----- RECORDS FOR THE TASK -----

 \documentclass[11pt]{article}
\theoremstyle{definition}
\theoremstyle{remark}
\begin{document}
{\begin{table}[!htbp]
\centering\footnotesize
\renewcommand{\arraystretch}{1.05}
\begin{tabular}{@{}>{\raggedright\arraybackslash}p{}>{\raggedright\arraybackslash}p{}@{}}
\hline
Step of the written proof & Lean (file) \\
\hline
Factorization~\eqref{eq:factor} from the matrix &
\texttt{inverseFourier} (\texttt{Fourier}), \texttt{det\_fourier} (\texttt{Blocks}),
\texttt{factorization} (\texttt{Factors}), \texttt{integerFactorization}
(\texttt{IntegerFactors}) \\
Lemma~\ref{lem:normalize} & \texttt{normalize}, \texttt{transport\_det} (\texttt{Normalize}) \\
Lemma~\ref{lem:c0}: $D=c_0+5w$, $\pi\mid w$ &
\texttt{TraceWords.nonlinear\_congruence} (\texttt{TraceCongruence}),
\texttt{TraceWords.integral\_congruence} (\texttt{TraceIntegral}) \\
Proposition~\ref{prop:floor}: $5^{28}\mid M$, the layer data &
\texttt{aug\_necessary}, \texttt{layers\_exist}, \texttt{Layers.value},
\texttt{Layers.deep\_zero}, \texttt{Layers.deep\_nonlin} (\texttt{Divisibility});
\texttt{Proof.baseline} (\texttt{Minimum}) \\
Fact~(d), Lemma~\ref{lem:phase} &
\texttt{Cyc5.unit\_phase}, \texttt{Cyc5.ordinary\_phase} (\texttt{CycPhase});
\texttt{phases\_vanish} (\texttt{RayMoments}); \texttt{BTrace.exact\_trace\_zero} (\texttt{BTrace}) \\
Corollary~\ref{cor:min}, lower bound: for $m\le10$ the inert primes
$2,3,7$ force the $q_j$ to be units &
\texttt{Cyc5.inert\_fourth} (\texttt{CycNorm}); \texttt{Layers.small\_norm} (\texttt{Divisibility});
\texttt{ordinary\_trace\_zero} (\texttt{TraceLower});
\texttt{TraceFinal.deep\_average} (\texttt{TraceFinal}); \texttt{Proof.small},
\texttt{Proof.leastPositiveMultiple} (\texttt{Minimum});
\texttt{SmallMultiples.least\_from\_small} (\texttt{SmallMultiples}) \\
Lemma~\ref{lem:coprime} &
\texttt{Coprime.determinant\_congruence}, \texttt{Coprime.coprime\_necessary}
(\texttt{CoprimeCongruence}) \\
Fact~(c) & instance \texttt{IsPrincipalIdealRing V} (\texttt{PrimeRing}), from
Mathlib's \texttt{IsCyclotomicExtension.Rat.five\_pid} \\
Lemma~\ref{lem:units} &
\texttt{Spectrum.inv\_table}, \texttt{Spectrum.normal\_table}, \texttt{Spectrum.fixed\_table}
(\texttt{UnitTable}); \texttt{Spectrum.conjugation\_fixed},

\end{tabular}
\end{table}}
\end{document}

-----

TASK OBJECTIVE: Please reproduce the records above in their entirety, exactly as given.

REPLY TO THE EXERCISE:
 \documentclass[11pt]{article}
\theoremstyle{definition}
\theoremstyle{remark}
\begin{document}
{\begin{table}[!htbp]
\centering\footnotesize
\renewcommand{\arraystretch}{1.05}
\begin{tabular}{@{}>{\raggedright\arraybackslash}p{}>{\raggedright\arraybackslash}p{}@{}}
\hline
Step of the written proof & Lean (file) \\
\hline
Factorization~\eqref{eq:factor} from the matrix &
\texttt{inverseFourier} (\texttt{Fourier}), \texttt{det\_fourier} (\texttt{Blocks}),
\texttt{factorization} (\texttt{Factors}), \texttt{integerFactorization}
(\texttt{IntegerFactors}) \\
Lemma~\ref{lem:normalize} & \texttt{normalize}, \texttt{transport\_det} (\texttt{Normalize}) \\
Lemma~\ref{lem:c0}: $D=c_0+5w$, $\pi\mid w$ &
\texttt{TraceWords.nonlinear\_congruence} (\texttt{TraceCongruence}),
\texttt{TraceWords.integral\_congruence} (\texttt{TraceIntegral}) \\
Proposition~\ref{prop:floor}: $5^{28}\mid M$, the layer data &
\texttt{aug\_necessary}, \texttt{layers\_exist}, \texttt{Layers.value},
\texttt{Layers.deep\_zero}, \texttt{Layers.deep\_nonlin} (\texttt{Divisibility});
\texttt{Proof.baseline} (\texttt{Minimum}) \\
Fact~(d), Lemma~\ref{lem:phase} &
\texttt{Cyc5.unit\_phase}, \texttt{Cyc5.ordinary\_phase} (\texttt{CycPhase});
\texttt{phases\_vanish} (\texttt{RayMoments}); \texttt{BTrace.exact\_trace\_zero} (\texttt{BTrace}) \\
Corollary~\ref{cor:min}, lower bound: for $m\le10$ the inert primes
$2,3,7$ force the $q_j$ to be units &
\texttt{Cyc5.inert\_fourth} (\texttt{CycNorm}); \texttt{Layers.small\_norm} (\texttt{Divisibility});
\texttt{ordinary\_trace\_zero} (\texttt{TraceLower});
\texttt{TraceFinal.deep\_average} (\texttt{TraceFinal}); \texttt{Proof.small},
\texttt{Proof.leastPositiveMultiple} (\texttt{Minimum});
\texttt{SmallMultiples.least\_from\_small} (\texttt{SmallMultiples}) \\
Lemma~\ref{lem:coprime} &
\texttt{Coprime.determinant\_congruence}, \texttt{Coprime.coprime\_necessary}
(\texttt{CoprimeCongruence}) \\
Fact~(c) & instance \texttt{IsPrincipalIdealRing V} (\texttt{PrimeRing}), from
Mathlib's \texttt{IsCyclotomicExtension.Rat.five\_pid} \\
Lemma~\ref{lem:units} &
\texttt{Spectrum.inv\_table}, \texttt{Spectrum.normal\_table}, \texttt{Spectrum.fixed\_table}
(\texttt{UnitTable}); \texttt{Spectrum.conjugation\_fixed},

\end{tabular}
\end{table}}
\end{document}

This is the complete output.